- About this exercise
Please return all lines in the listing holding the word "shields".

------------

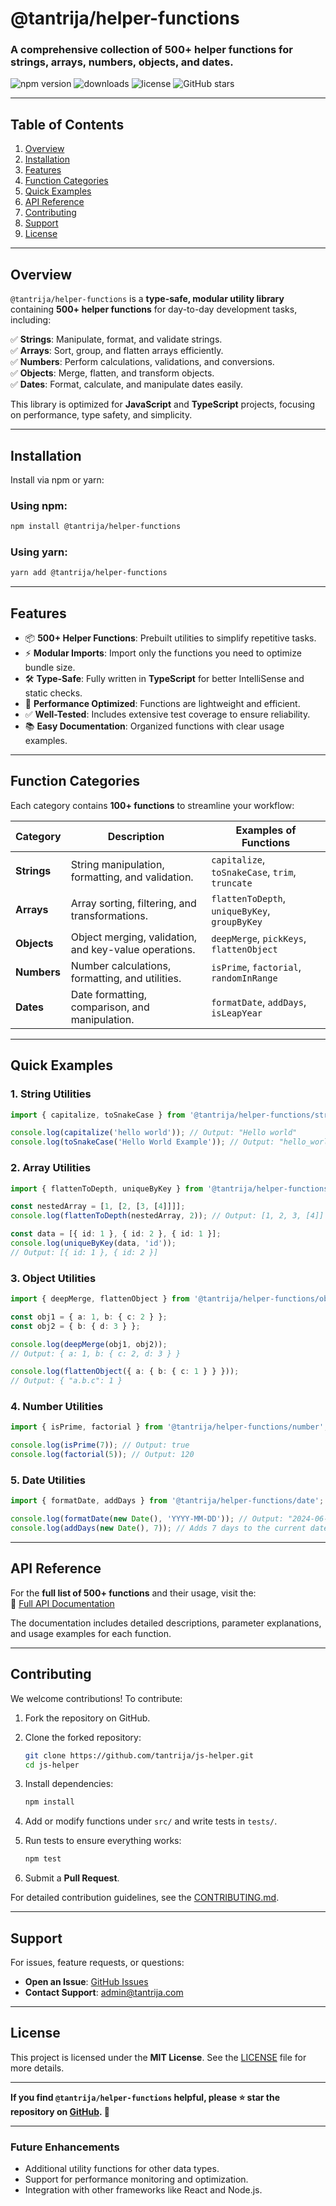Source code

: # **@tantrija/helper-functions**

### A comprehensive collection of 500+ helper functions for **strings**, **arrays**, **numbers**, **objects**, and **dates**.

![npm version](https://img.shields.io/npm/v/@tantrija/helper-functions) 
![downloads](https://img.shields.io/npm/dm/@tantrija/helper-functions)
![license](https://img.shields.io/npm/l/@tantrija/helper-functions)
![GitHub stars](https://img.shields.io/github/stars/tantrija/js-helper)

---

## **Table of Contents**

1. [Overview](#overview)  
2. [Installation](#installation)  
3. [Features](#features)  
4. [Function Categories](#function-categories)  
5. [Quick Examples](#quick-examples)  
6. [API Reference](#api-reference)  
7. [Contributing](#contributing)  
8. [Support](#support)  
9. [License](#license)

---

## **Overview**

`@tantrija/helper-functions` is a **type-safe, modular utility library** containing **500+ helper functions** for day-to-day development tasks, including:

✅ **Strings**: Manipulate, format, and validate strings.  
✅ **Arrays**: Sort, group, and flatten arrays efficiently.  
✅ **Numbers**: Perform calculations, validations, and conversions.  
✅ **Objects**: Merge, flatten, and transform objects.  
✅ **Dates**: Format, calculate, and manipulate dates easily.

This library is optimized for **JavaScript** and **TypeScript** projects, focusing on performance, type safety, and simplicity.

---

## **Installation**

Install via npm or yarn:

### **Using npm**:
```bash
npm install @tantrija/helper-functions
```

### **Using yarn**:
```bash
yarn add @tantrija/helper-functions
```

---

## **Features**

- 📦 **500+ Helper Functions**: Prebuilt utilities to simplify repetitive tasks.
- ⚡ **Modular Imports**: Import only the functions you need to optimize bundle size.
- 🛠️ **Type-Safe**: Fully written in **TypeScript** for better IntelliSense and static checks.
- 🚀 **Performance Optimized**: Functions are lightweight and efficient.
- ✅ **Well-Tested**: Includes extensive test coverage to ensure reliability.
- 📚 **Easy Documentation**: Organized functions with clear usage examples.

---

## **Function Categories**

Each category contains **100+ functions** to streamline your workflow:

| Category        | Description                                   | Examples of Functions             |
|-----------------|-----------------------------------------------|----------------------------------|
| **Strings**     | String manipulation, formatting, and validation. | `capitalize`, `toSnakeCase`, `trim`, `truncate` |
| **Arrays**      | Array sorting, filtering, and transformations. | `flattenToDepth`, `uniqueByKey`, `groupByKey` |
| **Objects**     | Object merging, validation, and key-value operations. | `deepMerge`, `pickKeys`, `flattenObject` |
| **Numbers**     | Number calculations, formatting, and utilities. | `isPrime`, `factorial`, `randomInRange` |
| **Dates**       | Date formatting, comparison, and manipulation. | `formatDate`, `addDays`, `isLeapYear` |

---

## **Quick Examples**

### **1. String Utilities**

```typescript
import { capitalize, toSnakeCase } from '@tantrija/helper-functions/string';

console.log(capitalize('hello world')); // Output: "Hello world"
console.log(toSnakeCase('Hello World Example')); // Output: "hello_world_example"
```

### **2. Array Utilities**

```typescript
import { flattenToDepth, uniqueByKey } from '@tantrija/helper-functions/array';

const nestedArray = [1, [2, [3, [4]]]];
console.log(flattenToDepth(nestedArray, 2)); // Output: [1, 2, 3, [4]]

const data = [{ id: 1 }, { id: 2 }, { id: 1 }];
console.log(uniqueByKey(data, 'id'));
// Output: [{ id: 1 }, { id: 2 }]
```

### **3. Object Utilities**

```typescript
import { deepMerge, flattenObject } from '@tantrija/helper-functions/object';

const obj1 = { a: 1, b: { c: 2 } };
const obj2 = { b: { d: 3 } };

console.log(deepMerge(obj1, obj2));
// Output: { a: 1, b: { c: 2, d: 3 } }

console.log(flattenObject({ a: { b: { c: 1 } } }));
// Output: { "a.b.c": 1 }
```

### **4. Number Utilities**

```typescript
import { isPrime, factorial } from '@tantrija/helper-functions/number';

console.log(isPrime(7)); // Output: true
console.log(factorial(5)); // Output: 120
```

### **5. Date Utilities**

```typescript
import { formatDate, addDays } from '@tantrija/helper-functions/date';

console.log(formatDate(new Date(), 'YYYY-MM-DD')); // Output: "2024-06-15"
console.log(addDays(new Date(), 7)); // Adds 7 days to the current date.
```

---

## **API Reference**

For the **full list of 500+ functions** and their usage, visit the:  
📖 [Full API Documentation](https://github.com/tantrija/js-helper#readme)  

The documentation includes detailed descriptions, parameter explanations, and usage examples for each function.

---

## **Contributing**

We welcome contributions! To contribute:

1. Fork the repository on GitHub.
2. Clone the forked repository:
   ```bash
   git clone https://github.com/tantrija/js-helper.git
   cd js-helper
   ```

3. Install dependencies:
   ```bash
   npm install
   ```

4. Add or modify functions under `src/` and write tests in `tests/`.
5. Run tests to ensure everything works:
   ```bash
   npm test
   ```

6. Submit a **Pull Request**.

For detailed contribution guidelines, see the [CONTRIBUTING.md](https://github.com/tantrija/js-helper/blob/main/CONTRIBUTING.md).

---

## **Support**

For issues, feature requests, or questions:

- **Open an Issue**: [GitHub Issues](https://github.com/tantrija/js-helper/issues)  
- **Contact Support**: [admin@tantrija.com](mailto:admin@tantrija.com)

---

## **License**

This project is licensed under the **MIT License**. See the [LICENSE](./LICENSE) file for more details.

---

**If you find `@tantrija/helper-functions` helpful, please ⭐ star the repository on [GitHub](https://github.com/tantrija/js-helper). 🚀**

---

### **Future Enhancements**  
- Additional utility functions for other data types.  
- Support for performance monitoring and optimization.  
- Integration with other frameworks like React and Node.js.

------------

- Finished task
![npm version](https://img.shields.io/npm/v/@tantrija/helper-functions) 
![downloads](https://img.shields.io/npm/dm/@tantrija/helper-functions)
![license](https://img.shields.io/npm/l/@tantrija/helper-functions)
![GitHub stars](https://img.shields.io/github/stars/tantrija/js-helper)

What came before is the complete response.